Desengane-se o/a leitor/a; não se está perante um, digamos, ‘saneamento topóico’: nesta obra — a que Poética Edições dá forma no duplo sentido de forma-voz e de formalização como livro físico — mantém-se ‘SOL’. É o elemento de ligação interna (poética e formal) entre ‘SAL e ‘CAL’, se bem que comece por ser a primeira vibração emocional, pois a cor da capa do livro é um ‘amarelinho’ que pode levar-nos até à claridade luminosa da luz do ‘SOL’ do ‘SUL’ e, claro, até às casas do Alentejo — embora barradas a um amarelo mais ‘torrado’.

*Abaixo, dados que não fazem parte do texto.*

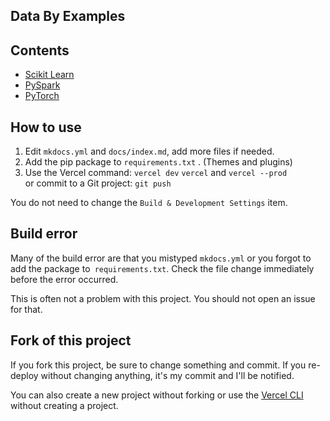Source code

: ## Data By Examples

## Contents
- [Scikit Learn](/scikit)
- [PySpark](/pyspark)
- [PyTorch](/pytorch)

## How to use

1. Edit `mkdocs.yml` and `docs/index.md`, add more files if needed.
2. Add the pip package to `requirements.txt` . (Themes and plugins)
3. Use the Vercel command: `vercel dev` `vercel` and `vercel --prod`  
or commit to a Git project: `git push`

You do not need to change the `Build & Development Settings` item.

## Build error

Many of the build error are that you mistyped `mkdocs.yml`
or you forgot to add the package to` requirements.txt`.
Check the file change immediately before the error occurred.

This is often not a problem with this project.
You should not open an issue for that.

## Fork of this project

If you fork this project, be sure to change something and commit.
If you re-deploy without changing anything, it's my commit and I'll be notified.

You can also create a new project without forking or use the [Vercel CLI](https://vercel.com/docs/cli) without creating a project.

Nem texto irónico, nem bucólico ou romântico, pese embora a (orgulhosa?) menção a termos e práticas queridas a alentejanos e todos os amantes do sul da península ibérica. ‘SAL’ e ‘CAL’ são materiais declinados como as palavras do latim, na busca de tudo alcançar no/do ‘SUL’ e, assim, tudo deixar em aberto, como a Vida.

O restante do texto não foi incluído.